↓↓↓

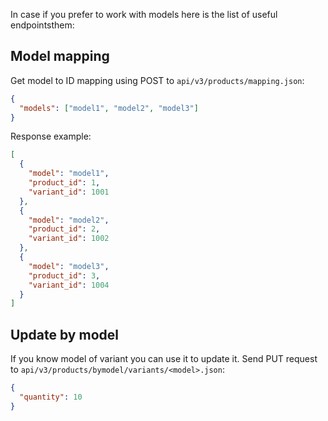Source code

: In case if you prefer to work with models here is the list of useful endpointsthem:

## Model mapping

Get model to ID mapping using POST to `api/v3/products/mapping.json`:

```json
{
  "models": ["model1", "model2", "model3"]
}
```

Response example:

```json
[
  {
    "model": "model1",
    "product_id": 1,
    "variant_id": 1001
  },
  {
    "model": "model2",
    "product_id": 2,
    "variant_id": 1002
  },
  {
    "model": "model3",
    "product_id": 3,
    "variant_id": 1004
  }
]
```

## Update by model

If you know model of variant you can use it to update it. Send PUT request to `api/v3/products/bymodel/variants/<model>.json`:

```json
{
  "quantity": 10
}
```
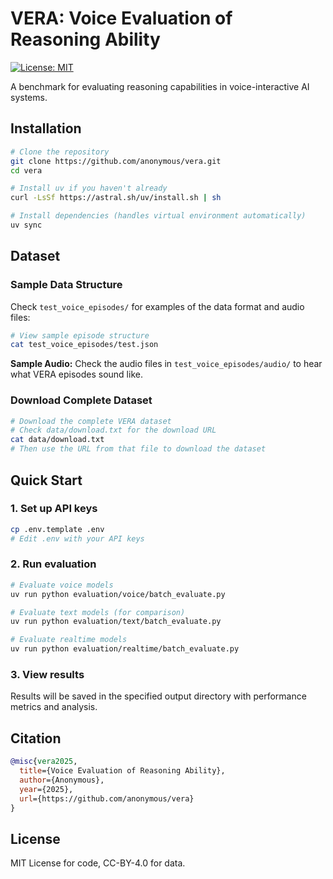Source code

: # VERA: Voice Evaluation of Reasoning Ability

[![License: MIT](https://img.shields.io/badge/License-MIT-blue.svg)](https://opensource.org/licenses/MIT)

A benchmark for evaluating reasoning capabilities in voice-interactive AI systems.

## Installation

```bash
# Clone the repository
git clone https://github.com/anonymous/vera.git
cd vera

# Install uv if you haven't already
curl -LsSf https://astral.sh/uv/install.sh | sh

# Install dependencies (handles virtual environment automatically)
uv sync
```

## Dataset

### Sample Data Structure

Check `test_voice_episodes/` for examples of the data format and audio files:

```bash
# View sample episode structure
cat test_voice_episodes/test.json
```

**Sample Audio:** Check the audio files in `test_voice_episodes/audio/` to hear what VERA episodes sound like.

### Download Complete Dataset

```bash
# Download the complete VERA dataset
# Check data/download.txt for the download URL
cat data/download.txt
# Then use the URL from that file to download the dataset
```

## Quick Start

### 1. Set up API keys

```bash
cp .env.template .env
# Edit .env with your API keys
```

### 2. Run evaluation

```bash
# Evaluate voice models
uv run python evaluation/voice/batch_evaluate.py

# Evaluate text models (for comparison)
uv run python evaluation/text/batch_evaluate.py

# Evaluate realtime models
uv run python evaluation/realtime/batch_evaluate.py
```

### 3. View results

Results will be saved in the specified output directory with performance metrics and analysis.

## Citation

```bibtex
@misc{vera2025,
  title={Voice Evaluation of Reasoning Ability},
  author={Anonymous},
  year={2025},
  url={https://github.com/anonymous/vera}
}
```

## License

MIT License for code, CC-BY-4.0 for data.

↑↑↑

Action item -
Among the lines above, please find those with "keys" and copy them.

Response to the exercise -
### 1. Set up API keys
# Edit .env with your API keys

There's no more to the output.